Saved data entries:
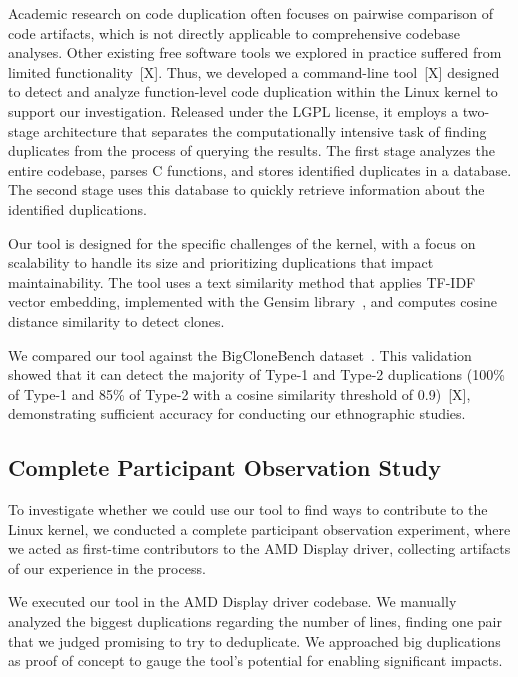 \documentclass[10pt,conference]{IEEEtran}
\begin{document}
Academic research on code duplication often focuses on pairwise comparison of code artifacts, which is not directly applicable to comprehensive codebase analyses. Other existing free software tools we explored in practice suffered from limited functionality~[X]. Thus, we developed a command-line tool~[X] designed to detect and analyze function-level code duplication within the Linux kernel to support our investigation. Released under the LGPL license, it employs a two-stage architecture that separates the computationally intensive task of finding duplicates from the process of querying the results. The first stage analyzes the entire codebase, parses C functions, and stores identified duplicates in a database. The second stage uses this database to quickly retrieve information about the identified duplications.

Our tool is designed for the specific challenges of the kernel, with a focus on scalability to handle its size and prioritizing duplications that impact maintainability. The tool uses a text similarity method that applies TF-IDF vector embedding, implemented with the Gensim library~\cite{gensim}, and computes cosine distance similarity to detect clones. 

We compared our tool against the BigCloneBench dataset~\cite{bigclonebench}. This validation showed that it can detect the majority of Type-1 and Type-2 duplications (100\% of Type-1 and 85\% of Type-2 with a cosine similarity threshold of 0.9)~[X], demonstrating sufficient accuracy for conducting our ethnographic studies.

\subsection{Complete Participant Observation Study}
\label{sec:participant}

To investigate whether we could use our tool to find ways to contribute to the Linux kernel, we conducted a complete participant observation experiment, where we acted as first-time contributors to the AMD Display driver, collecting artifacts of our experience in the process.

We executed our tool in the AMD Display driver codebase. We manually analyzed the biggest duplications regarding the number of lines, finding one pair that we judged promising to try to deduplicate. We approached big duplications as proof of concept to gauge the tool's potential for enabling significant impacts.
\end{document}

## [The problem]
Go through the entries above, and wherever a line holds the word "Display", copy that line.

## [Result of the exercise]
To investigate whether we could use our tool to find ways to contribute to the Linux kernel, we conducted a complete participant observation experiment, where we acted as first-time contributors to the AMD Display driver, collecting artifacts of our experience in the process.
We executed our tool in the AMD Display driver codebase. We manually analyzed the biggest duplications regarding the number of lines, finding one pair that we judged promising to try to deduplicate. We approached big duplications as proof of concept to gauge the tool's potential for enabling significant impacts.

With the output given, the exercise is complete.